N-glycan modification in Aspergillus species

Abstract

The production by filamentous fungi of therapeutic glycoproteins intended for use in mammals is held back by the inherent difference in protein N-glycosylation and by the inability of the fungal cell to modify proteins with mammalian glycosylation structures. Here, we report protein N-glycan engineering in two Aspergillus species. We functionally expressed in the fungal hosts heterologous chimeric fusion proteins containing different localization peptides and catalytic domains. This strategy allowed the isolation of a strain with a functional alpha-1,2-mannosidase producing increased amounts of N-glycans of the Man5GlcNAc2 type. This strain was further engineered by the introduction of a functional GlcNAc transferase I construct yielding GlcNAcMan5GlcNac2 N-glycans. Additionally, we deleted algC genes coding for an enzyme involved in an early step of the fungal glycosylation pathway yielding Man3GlcNAc2 N-glycans. This modification of fungal glycosylation is a step toward the ability to produce humanized complex N-glycans on therapeutic proteins in filamentous fungi.

FIG. 1.

Whole-cell N-glycan analysis of Aspergillus strains expressing engineered α-1,2-mannosidases. The images on the left compare whole-cell N-glycans from A. nidulans recipient strain YR23.5 (A) with strain YR23.5-BC10 (B) and strain YR23.5-CD28 (C). The images on the right show whole-cell N-glycan spectra obtained from A. niger recipient strain T2 (A), strain T2-BC10 (B), and strain T2-CD28 (C). (D) N-glycan spectra obtained after in vitro PNGase F digestion of A. nidulans (left) or A. niger (right) whole-cell extracts with α-1,2-mannosidase. Preparation and analysis of N-glycans was performed as described in Materials and Methods. Structure assignments in this figure and all subsequent figures are based on MALDI-TOF masses (m/z) of individual PNGase F-released ions sensitive to α-1,2-mannosidase, and the relative intensities of the masses are shown (% intensity).

FIG. 2.

MALDI-TOF spectra of N-glycans derived from purified A. niger glucoamylase of the recipient strain T2 (A), strain T2-BC10 (B), or strain T2-CD28 (C).

FIG. 3.

Whole-cell N-glycan analysis of Aspergillus strains expressing engineered GNT I. (A, B, and C) The images on the left compare whole-cell N-glycans from A. nidulans strain YR23.5-BC10, which served as a recipient for the GNT I constructs (A) (shown in Fig. 1B, left, and repeated here for clarity), with strain YR23.5-BC10-coNA15 (B) and strain YR23.5-BC10-mnnJ-NA (C).
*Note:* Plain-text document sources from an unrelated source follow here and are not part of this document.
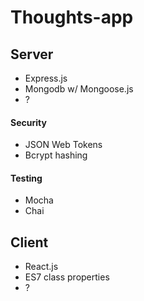 # Thoughts-app

## Server

- Express.js
- Mongodb w/ Mongoose.js
- ?
#### Security
- JSON Web Tokens
- Bcrypt hashing

#### Testing
- Mocha
- Chai


## Client

- React.js
- ES7 class properties
- ?
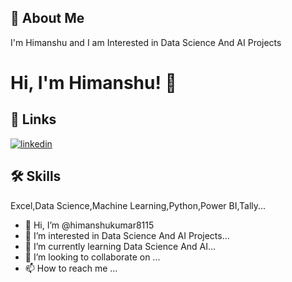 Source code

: 
## 🚀 About Me
I'm Himanshu and I am Interested in Data Science And AI Projects 



# Hi, I'm Himanshu! 👋



## 🔗 Links

[![linkedin](https://img.shields.io/badge/linkedin-0A66C2?style=for-the-badge&logo=linkedin&logoColor=white)](https://www.linkedin.com/in/himanshu-kumar-755900202/)



## 🛠 Skills
Excel,Data Science,Machine Learning,Python,Power BI,Tally...

- 👋 Hi, I’m @himanshukumar8115
- 👀 I’m interested in Data Science And AI Projects...
- 🌱 I’m currently learning Data Science And AI...
- 💞️ I’m looking to collaborate on ...
- 📫 How to reach me ...

<!---
himanshukumar8115/himanshukumar8115 is a ✨ special ✨ repository because its `README.md` (this file) appears on your GitHub profile.
You can click the Preview link to take a look at your changes.
--->
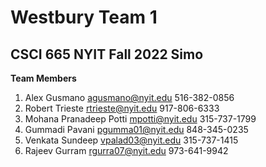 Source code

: # Westbury Team 1 
## CSCI 665 NYIT Fall 2022 Simo


**Team Members** <br>
 1. Alex Gusmano	agusmano@nyit.edu	516-382-0856<br>
 2. Robert Trieste	rtrieste@nyit.edu	917-806-6333<br>
 3. Mohana Pranadeep Potti	mpotti@nyit.edu	315-737-1799<br>
 4. Gummadi Pavani	pgumma01@nyit.edu	848-345-0235<br>
 5. Venkata Sundeep	vpalad03@nyit.edu	315-737-1415<br>
 6. Rajeev Gurram	rgurra07@nyit.edu	973-641-9942<br>

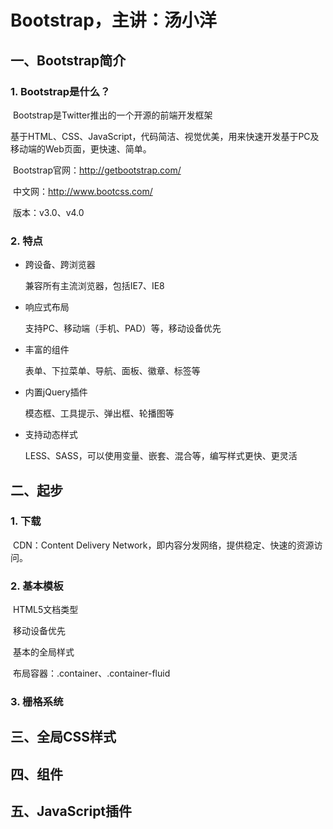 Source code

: # Bootstrap，主讲：汤小洋

## 一、Bootstrap简介

### 1. Bootstrap是什么？

​	Bootstrap是Twitter推出的一个开源的前端开发框架

​	基于HTML、CSS、JavaScript，代码简洁、视觉优美，用来快速开发基于PC及移动端的Web页面，更快速、简单。

​	Bootstrap官网：http://getbootstrap.com/

​	中文网：http://www.bootcss.com/

​	版本：v3.0、v4.0

### 2. 特点

- 跨设备、跨浏览器

  兼容所有主流浏览器，包括IE7、IE8

- 响应式布局

  支持PC、移动端（手机、PAD）等，移动设备优先

- 丰富的组件

  表单、下拉菜单、导航、面板、徽章、标签等

- 内置jQuery插件

  模态框、工具提示、弹出框、轮播图等

- 支持动态样式

  LESS、SASS，可以使用变量、嵌套、混合等，编写样式更快、更灵活

## 二、起步

### 1. 下载

​	CDN：Content Delivery Network，即内容分发网络，提供稳定、快速的资源访问。

### 2. 基本模板

​	HTML5文档类型

​	移动设备优先

​	基本的全局样式

​	布局容器：.container、.container-fluid

### 3. 栅格系统



## 三、全局CSS样式



## 四、组件



## 五、JavaScript插件







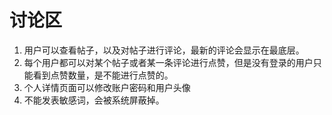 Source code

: # 讨论区
1. 用户可以查看帖子，以及对帖子进行评论，最新的评论会显示在最底层。<br>
2. 每个用户都可以对某个帖子或者某一条评论进行点赞，但是没有登录的用户只能看到点赞数量，是不能进行点赞的。<br>
3. 个人详情页面可以修改账户密码和用户头像<br>
4. 不能发表敏感词，会被系统屏蔽掉。<br>
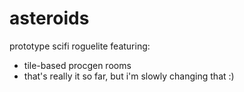 # asteroids
 prototype scifi roguelite featuring:
 
   *  tile-based procgen rooms
   *  that's really it so far, but i'm slowly changing that :)
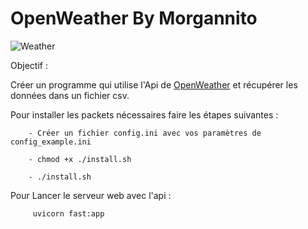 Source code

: # OpenWeather By Morgannito
![Weather](https://openweathermap.org/themes/openweathermap/assets/img/logo_white_cropped.png)

Objectif :

Créer un programme qui utilise l'Api de [OpenWeather](https://openweathermap.org/) et récupérer les données dans un fichier csv.

Pour installer les packets nécessaires faire les étapes suivantes :
        
 
        - Créer un fichier config.ini avec vos paramètres de config_example.ini

        - chmod +x ./install.sh
        
        - ./install.sh



Pour Lancer le serveur web avec l'api  :
        
 
         uvicorn fast:app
The images on the right show whole-cell glycan spectra for A. niger strain T2-BC10, which served as a recipient strain for the GNT I constructs (A), compared to N-glycans obtained from strain T2-BC10-coNA15 (B) and strain T2-BC10-mnnJ-NA (C). (D) Schematic diagram representing the function of GNT I, which generates GlcNAcMan₅GlcNAc₂ structures by the addition of one GlcNAc moiety on Man₅GlcNAc₂. GlcNAc residues are represented by squares and mannose (hexose) residues by circles.

FIG. 4.

N-glycan analysis of purified A. niger glucoamylase from strain T2-BC10, which served as a recipient for the GNT I constructs (A) (shown in Fig. 2B and repeated here for clarity), compared to strains T2-BC10-coNA15 (B) and T2-BC10-mnnJ-NA (C).

FIG. 5.

The function of Alg3p. (A) The yeast ALG3 gene encodes the Dol-P-Man:Man₅GlcNAc₂-PP-Dol mannosyltransferase, which converts Man₅GlcNAc₂-Dol-PP to Man₆GlcNAc₂-Dol-PP. (B) Knockout of ALG3 leads to Man₅GlcNAc₂ structures, which can be trimmed to Man₃GlcNAc₂ by α-1,2-mannosidase.

FIG. 6.

Whole-cell N-glycan analysis of Aspergillus strains lacking AlgC activity. (A and B) Whole-cell N-glycan structures of the A. nidulans strain YR23.5-ΔalgC (A) and A. niger strain T2-ΔalgC (B). (C) N-glycan spectrum obtained after in vitro digestion of A. niger T2-ΔalgC whole-cell extracts with purified α-1,2-mannosidase.